The bulletin that shows the overall economic condition of the country states that in the first quarter of 2019/20 fiscal year that ended on September 30, only 9 investment projects with investment capital of 60.7 million Birr became operational. It added that both the number of investment projects and investment capital showed 98.3 and 99 percent decline compared to the same period last year.
At the same period of last year the number of projects operational were 554 with 5.88 billion birr investment capital. The number of operational investment in the fourth quarter of the past fiscal year has been 112 with 898 million birr capital.
According to the quarter review document, from the stated number of investments and capital there was no foreign investments. “All investment projects were private and domestic,” it explained.

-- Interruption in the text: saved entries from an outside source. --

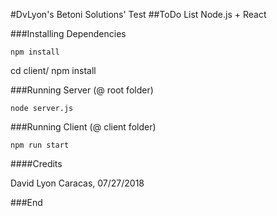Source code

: #DvLyon's Betoni Solutions' Test
##ToDo List Node.js + React

###Installing Dependencies

    npm install
  cd client/
  npm install

###Running Server  (@ root folder)

    node server.js

###Running Client  (@ client folder)

    npm run start

####Credits

David Lyon
Caracas, 07/27/2018

###End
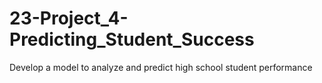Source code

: # 23-Project_4-Predicting_Student_Success
Develop a model to analyze and predict high school student performance
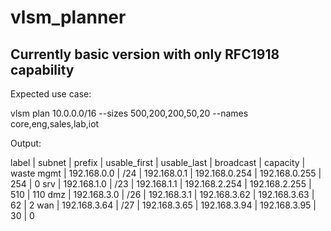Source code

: # vlsm_planner

## Currently basic version with only RFC1918 capability

Expected use case:

vlsm plan 10.0.0.0/16 --sizes 500,200,200,50,20 --names core,eng,sales,lab,iot

Output:

label | subnet | prefix | usable_first | usable_last | broadcast | capacity | waste
mgmt | 192.168.0.0 | /24 | 192.168.0.1 | 192.168.0.254 | 192.168.0.255 | 254 | 0
srv | 192.168.1.0 | /23 | 192.168.1.1 | 192.168.2.254 | 192.168.2.255 | 510 | 110
dmz | 192.168.3.0 | /26 | 192.168.3.1 | 192.168.3.62 | 192.168.3.63 | 62 | 2
wan | 192.168.3.64 | /27 | 192.168.3.65 | 192.168.3.94 | 192.168.3.95 | 30 | 0
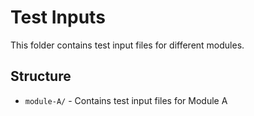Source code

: # Test Inputs

This folder contains test input files for different modules.

## Structure
- `module-A/` - Contains test input files for Module A
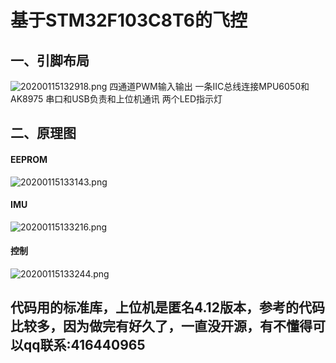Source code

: # 基于STM32F103C8T6的飞控
## 一、引脚布局
![20200115132918.png](http://markdown.shaowp.cn/img/20200115132918.png)
四通道PWM输入输出
一条IIC总线连接MPU6050和AK8975
串口和USB负责和上位机通讯
两个LED指示灯

## 二、原理图
#### EEPROM
![20200115133143.png](http://markdown.shaowp.cn/img/20200115133143.png)


#### IMU
![20200115133216.png](http://markdown.shaowp.cn/img/20200115133216.png)


#### 控制
![20200115133244.png](http://markdown.shaowp.cn/img/20200115133244.png)



## 代码用的标准库，上位机是匿名4.12版本，参考的代码比较多，因为做完有好久了，一直没开源，有不懂得可以qq联系:416440965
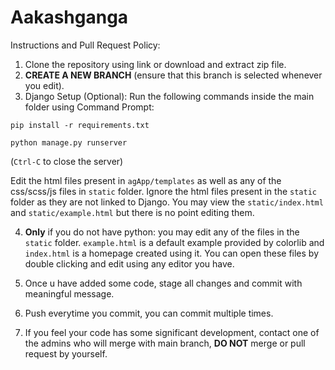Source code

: # Aakashganga
Instructions and Pull Request Policy:
1. Clone the repository using link or download and extract zip file.
2. **CREATE A NEW BRANCH** (ensure that this branch is selected whenever you edit).
3. Django Setup (Optional): Run the following commands inside the main folder using Command Prompt:

`pip install -r requirements.txt`

`python manage.py runserver`

(`Ctrl-C` to close the server)

Edit the html files present in `agApp/templates` as well
as any of the css/scss/js files in `static` folder. Ignore the html files present in the `static` folder as they are not linked to Django. You may view the `static/index.html` and `static/example.html` but there is no point editing them.

4. **Only** if you do not have python: you may edit any of the files in the `static` folder. `example.html` is a default example provided by colorlib and `index.html` is a homepage created using it. You can open these files by double clicking and edit using any editor you have.

5. Once u have added some code, stage all changes and commit with meaningful message.
6. Push everytime you commit, you can commit multiple times.
7. If you feel your code has some significant development,
   contact one of the admins who will merge with main branch,
   **DO NOT** merge or pull request by yourself.
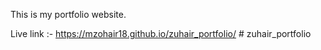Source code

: This is my portfolio website.

Live link :- https://mzohair18.github.io/zuhair_portfolio/ # zuhair_portfolio

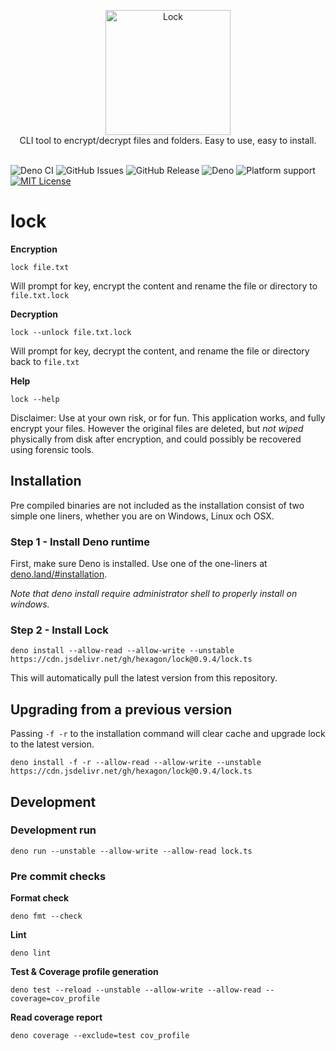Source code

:<p align="center">
  <img src="https://cdn.jsdelivr.net/gh/hexagon/lock@master/lock.png" alt="Lock" width="200" height="200"><br>
  CLI tool to encrypt/decrypt files and folders. Easy to use, easy to install.<br><br>
</p>

![Deno CI](https://github.com/Hexagon/lock/workflows/CI%20Build/badge.svg?branch=master)
![GitHub Issues](https://img.shields.io/github/issues/Hexagon/lock)
![GitHub Release](https://img.shields.io/github/v/release/hexagon/lock?display_name=tag&include_prereleases)
![Deno](https://img.shields.io/badge/Deno-%3E%3D1.16-blue)
![Platform support](https://img.shields.io/badge/platform-win%7Clinux%7CmacOS-blue)
[![MIT License](https://img.shields.io/badge/license-MIT-blue.svg)](https://github.com/Hexagon/lock/blob/master/LICENSE.md)

# lock

**Encryption**

`lock file.txt`

Will prompt for key, encrypt the content and rename the file or directory to
`file.txt.lock`

**Decryption**

`lock --unlock file.txt.lock`

Will prompt for key, decrypt the content, and rename the file or directory back
to `file.txt`

**Help**

`lock --help`

Disclaimer: Use at your own risk, or for fun. This application works, and fully
encrypt your files. However the original files are deleted, but _not wiped_
physically from disk after encryption, and could possibly be recovered using
forensic tools.

## Installation

Pre compiled binaries are not included as the installation consist of two simple
one liners, whether you are on Windows, Linux och OSX.

### Step 1 - Install Deno runtime

First, make sure Deno is installed. Use one of the one-liners at
[deno.land/#installation](https://deno.land/#installation).

_Note that deno install require administrator shell to properly install on
windows._

### Step 2 - Install Lock

`deno install --allow-read --allow-write --unstable https://cdn.jsdelivr.net/gh/hexagon/lock@0.9.4/lock.ts`

This will automatically pull the latest version from this repository.

## Upgrading from a previous version

Passing `-f -r` to the installation command will clear cache and upgrade lock to
the latest version.

`deno install -f -r --allow-read --allow-write --unstable https://cdn.jsdelivr.net/gh/hexagon/lock@0.9.4/lock.ts`

## Development

### Development run

`deno run --unstable --allow-write --allow-read lock.ts`

### Pre commit checks

**Format check**

`deno fmt --check`

**Lint**

`deno lint`

**Test & Coverage profile generation**

`deno test --reload --unstable --allow-write --allow-read --coverage=cov_profile`

**Read coverage report**

`deno coverage --exclude=test cov_profile`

However Abebe Abebayehu Ethiopian Investment Commission Commissioner strongly disagrees with the report. “In the first quarter of the budget year there was 700 million dollar inflow of foreign direct Investment. Moreover 33 businesses become operational during the stated period,” Abebe told Capital.
A year ago six foreign investment projects with investment capital of 199.2 million birr were operational, while the public investment were nil during the whole year of last year.
According to NBE’s report, the nine investment projects in the first quarter of this budget year have generated employment opportunities for 112 people of which 45.5 percent (51 jobs) was permanent and 54.5 percent (61 jobs) temporary. Compared with the same period of last year the employment generation has dropped by 99.6 and 98.8 percent respectively for permanent and temporary employment.
These figures were 12, 506 permanent and 5,174 temporary jobs at the same period of last year.
Regarding regional distribution from the nine new operational investments, except one investment in Tigrai all are in Addis Ababa.
“In terms of regional distribution, 88.9 percent of the total projects with 75.3 percent of total investment capital were in Addis Ababa and 11.1 percent of total projects with 24.7 percent of capital are in Tigray,” the report states.
While in terms of job creation Addis Ababa received 80.4 percent of the permanent employment and 67.2 percent temporary employment while that of Tigray region was 19.6 and 32.8 percent respectively.
As for sectoral distribution, manufacturing constituted 55.6 percent of the total investment project while construction and real estate, renting and business activities took 22.2 percent share each. Of the 60.7 million birr capital invested, the share of manufacturing sector was 66.4 percent, and that of real estate, renting and business activities 26.3 percent and construction 7.2 percent.
About 76.5 percent of the permanent employment was created by manufacturing sector while real estate, renting and business activities created 23.5 percent, according to the quarterly bulletin of the central bank.
Likewise, manufacturing sector was the leading sector by employing 67.2 percent of temporary labor force followed by real estate, renting and business activities which constituted 32.8 percent.
The registered operational investment in Tigray region in the stated period was consumed almost one fourth of the total investment for the period, while it has only created 10 permanent and 20 temporary jobs.
The bulletin indicated that operational investment in other regions in the stated period was zero. However in the first quarter of 2018/19 each one investment with capital of 40 million birr and 123 million birr were operational in Amhara and Oromia regions respectively. But it was zero for all regions in the fourth quarter except Tigray and Addis Ababa.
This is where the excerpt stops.